The narrative of a small Spanish force conquering a vast empire is misleading. The Spanish heavily relied on indigenous allies, like the puppet emperor Paolo Inca, who provided thousands of warriors. These alliances were decisive in key battles, revealing the conquest was also a native civil war exploited by Europeans.

The Spanish conquest of the Incas succeeded largely because they inserted themselves into an existing civil war.

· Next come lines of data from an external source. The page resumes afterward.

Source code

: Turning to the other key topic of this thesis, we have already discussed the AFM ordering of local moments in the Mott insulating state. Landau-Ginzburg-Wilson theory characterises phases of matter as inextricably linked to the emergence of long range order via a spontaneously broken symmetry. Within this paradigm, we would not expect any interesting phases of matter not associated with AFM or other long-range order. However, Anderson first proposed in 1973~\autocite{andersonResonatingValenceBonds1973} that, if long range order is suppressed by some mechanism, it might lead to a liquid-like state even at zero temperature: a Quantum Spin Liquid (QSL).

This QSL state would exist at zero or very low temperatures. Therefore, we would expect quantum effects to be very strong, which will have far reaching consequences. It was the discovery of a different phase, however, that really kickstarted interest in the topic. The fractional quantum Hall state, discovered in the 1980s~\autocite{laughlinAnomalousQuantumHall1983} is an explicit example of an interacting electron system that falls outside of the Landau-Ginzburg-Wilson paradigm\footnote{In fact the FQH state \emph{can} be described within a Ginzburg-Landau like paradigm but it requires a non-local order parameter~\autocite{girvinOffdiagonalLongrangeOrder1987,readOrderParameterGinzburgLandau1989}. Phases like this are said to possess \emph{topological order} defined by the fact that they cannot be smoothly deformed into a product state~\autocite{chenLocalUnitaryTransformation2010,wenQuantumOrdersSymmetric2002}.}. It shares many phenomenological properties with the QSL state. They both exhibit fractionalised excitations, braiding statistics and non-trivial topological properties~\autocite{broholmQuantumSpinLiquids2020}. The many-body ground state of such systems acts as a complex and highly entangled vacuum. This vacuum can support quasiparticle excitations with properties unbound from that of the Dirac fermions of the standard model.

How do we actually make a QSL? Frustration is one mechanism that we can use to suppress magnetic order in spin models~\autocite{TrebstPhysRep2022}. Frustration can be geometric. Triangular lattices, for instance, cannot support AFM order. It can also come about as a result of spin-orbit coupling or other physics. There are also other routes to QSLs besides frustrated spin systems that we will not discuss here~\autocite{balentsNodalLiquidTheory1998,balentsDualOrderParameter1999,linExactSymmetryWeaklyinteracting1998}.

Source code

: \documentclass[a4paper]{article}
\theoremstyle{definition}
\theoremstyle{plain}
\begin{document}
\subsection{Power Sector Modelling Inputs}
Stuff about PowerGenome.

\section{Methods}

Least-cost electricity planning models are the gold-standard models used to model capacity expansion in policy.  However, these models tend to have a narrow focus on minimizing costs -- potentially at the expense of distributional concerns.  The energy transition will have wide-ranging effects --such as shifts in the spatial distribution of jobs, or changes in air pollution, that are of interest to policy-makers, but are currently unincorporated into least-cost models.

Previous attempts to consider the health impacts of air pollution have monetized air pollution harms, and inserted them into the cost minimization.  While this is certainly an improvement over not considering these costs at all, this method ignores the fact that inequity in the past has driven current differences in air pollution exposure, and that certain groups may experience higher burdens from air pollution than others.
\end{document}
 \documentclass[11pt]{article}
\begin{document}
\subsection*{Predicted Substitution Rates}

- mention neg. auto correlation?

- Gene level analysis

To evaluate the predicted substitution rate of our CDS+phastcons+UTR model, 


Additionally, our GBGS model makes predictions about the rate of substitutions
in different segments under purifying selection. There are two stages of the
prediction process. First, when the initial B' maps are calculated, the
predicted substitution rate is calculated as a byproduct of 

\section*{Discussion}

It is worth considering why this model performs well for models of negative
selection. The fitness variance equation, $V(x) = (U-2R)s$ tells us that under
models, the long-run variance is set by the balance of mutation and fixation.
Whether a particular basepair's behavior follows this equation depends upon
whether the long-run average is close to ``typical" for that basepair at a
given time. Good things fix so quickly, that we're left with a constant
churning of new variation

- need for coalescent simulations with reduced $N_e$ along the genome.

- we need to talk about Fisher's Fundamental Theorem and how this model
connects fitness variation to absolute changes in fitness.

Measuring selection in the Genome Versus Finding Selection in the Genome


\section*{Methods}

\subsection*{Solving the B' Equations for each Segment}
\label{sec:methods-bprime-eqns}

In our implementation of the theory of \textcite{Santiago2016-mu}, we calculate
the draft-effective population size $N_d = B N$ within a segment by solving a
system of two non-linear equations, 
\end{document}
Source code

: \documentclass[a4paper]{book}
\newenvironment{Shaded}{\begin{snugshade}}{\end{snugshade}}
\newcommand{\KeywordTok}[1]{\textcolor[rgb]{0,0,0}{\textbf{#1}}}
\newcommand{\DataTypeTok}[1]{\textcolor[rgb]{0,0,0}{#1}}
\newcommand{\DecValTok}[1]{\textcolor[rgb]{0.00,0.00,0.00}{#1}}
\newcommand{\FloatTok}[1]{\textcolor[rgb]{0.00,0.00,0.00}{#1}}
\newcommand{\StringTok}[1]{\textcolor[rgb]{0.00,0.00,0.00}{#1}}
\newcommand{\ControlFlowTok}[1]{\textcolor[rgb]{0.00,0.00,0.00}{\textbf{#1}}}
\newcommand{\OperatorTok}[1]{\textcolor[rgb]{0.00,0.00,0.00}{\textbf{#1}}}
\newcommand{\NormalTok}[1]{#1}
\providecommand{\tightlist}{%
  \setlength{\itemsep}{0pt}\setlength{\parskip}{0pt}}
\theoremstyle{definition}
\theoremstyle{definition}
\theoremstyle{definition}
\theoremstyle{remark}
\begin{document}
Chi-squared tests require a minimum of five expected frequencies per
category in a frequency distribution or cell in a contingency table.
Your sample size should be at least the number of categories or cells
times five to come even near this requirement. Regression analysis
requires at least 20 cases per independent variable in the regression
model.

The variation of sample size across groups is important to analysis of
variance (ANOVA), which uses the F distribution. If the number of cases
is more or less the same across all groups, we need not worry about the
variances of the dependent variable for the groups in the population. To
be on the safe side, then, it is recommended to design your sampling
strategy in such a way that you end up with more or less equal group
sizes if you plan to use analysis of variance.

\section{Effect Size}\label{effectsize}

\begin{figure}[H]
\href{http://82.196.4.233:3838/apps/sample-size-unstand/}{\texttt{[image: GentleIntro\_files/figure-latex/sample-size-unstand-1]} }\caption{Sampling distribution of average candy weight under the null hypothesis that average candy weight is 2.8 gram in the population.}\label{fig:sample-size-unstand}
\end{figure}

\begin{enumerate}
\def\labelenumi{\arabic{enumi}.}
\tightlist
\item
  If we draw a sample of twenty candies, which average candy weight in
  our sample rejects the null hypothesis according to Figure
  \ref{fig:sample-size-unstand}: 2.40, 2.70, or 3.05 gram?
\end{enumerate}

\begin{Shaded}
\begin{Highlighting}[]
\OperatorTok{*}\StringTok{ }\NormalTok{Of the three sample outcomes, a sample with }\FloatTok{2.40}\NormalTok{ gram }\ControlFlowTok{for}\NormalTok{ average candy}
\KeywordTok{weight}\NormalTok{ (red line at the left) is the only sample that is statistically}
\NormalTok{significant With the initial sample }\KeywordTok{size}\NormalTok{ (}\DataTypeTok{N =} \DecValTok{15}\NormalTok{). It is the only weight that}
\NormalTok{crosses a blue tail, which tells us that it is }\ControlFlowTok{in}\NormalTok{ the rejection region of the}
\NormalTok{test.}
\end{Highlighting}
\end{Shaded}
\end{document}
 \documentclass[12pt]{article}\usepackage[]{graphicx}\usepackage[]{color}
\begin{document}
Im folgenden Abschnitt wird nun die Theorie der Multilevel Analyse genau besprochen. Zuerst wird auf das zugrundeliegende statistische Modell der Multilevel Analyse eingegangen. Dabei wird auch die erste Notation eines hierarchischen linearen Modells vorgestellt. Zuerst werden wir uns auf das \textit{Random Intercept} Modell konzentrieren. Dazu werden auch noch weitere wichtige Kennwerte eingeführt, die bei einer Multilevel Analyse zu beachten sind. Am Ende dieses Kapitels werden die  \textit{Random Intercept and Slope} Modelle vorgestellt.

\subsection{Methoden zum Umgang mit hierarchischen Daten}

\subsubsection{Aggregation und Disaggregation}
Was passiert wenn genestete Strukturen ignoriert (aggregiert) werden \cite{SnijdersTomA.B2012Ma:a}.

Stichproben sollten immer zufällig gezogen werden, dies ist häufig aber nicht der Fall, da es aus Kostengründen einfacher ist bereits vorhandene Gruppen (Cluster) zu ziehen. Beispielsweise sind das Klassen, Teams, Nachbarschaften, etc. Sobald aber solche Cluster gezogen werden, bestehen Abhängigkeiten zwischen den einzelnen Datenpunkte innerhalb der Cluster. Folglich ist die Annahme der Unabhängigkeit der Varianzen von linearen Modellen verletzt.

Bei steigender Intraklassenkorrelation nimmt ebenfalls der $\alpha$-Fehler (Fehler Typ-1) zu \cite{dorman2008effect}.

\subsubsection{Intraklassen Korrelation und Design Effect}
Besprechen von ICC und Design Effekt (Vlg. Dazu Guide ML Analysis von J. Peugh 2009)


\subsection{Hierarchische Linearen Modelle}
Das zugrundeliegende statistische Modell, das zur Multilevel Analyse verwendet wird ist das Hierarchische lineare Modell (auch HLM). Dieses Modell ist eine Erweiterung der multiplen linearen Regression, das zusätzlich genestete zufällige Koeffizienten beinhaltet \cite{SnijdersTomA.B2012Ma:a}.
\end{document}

By siding with the southern Inca faction against the northern one, they gained crucial local allies, transforming the conflict from a foreign invasion into a complex, multi-sided war they could manipulate.

Pizarro's ambush wasn't an improvisation but a standard Spanish colonial tactic: "theatrical terror." This strategy used a sudden, overwhelming, and performative display of violence to psychologically shatter a numerically superior enemy, a method honed in previous American conquests.

The Spanish conquest was plagued by intense internal rivalries. The promise of gold in Quito sparked a race between three separate Spanish expeditions, led by Benalcátha, Almagro, and Pedro de Alvarado. This competition nearly erupted into open warfare, showing how the lure of wealth fractured the invading force.

The primary conflict that destroyed leaders like Pizarro and Almagro wasn't the war against the Incas, but their own bloody, multi-generational vendetta over power and control of cities like Cusco. Their greed turned them against each other, leading to their mutual destruction and assassinations.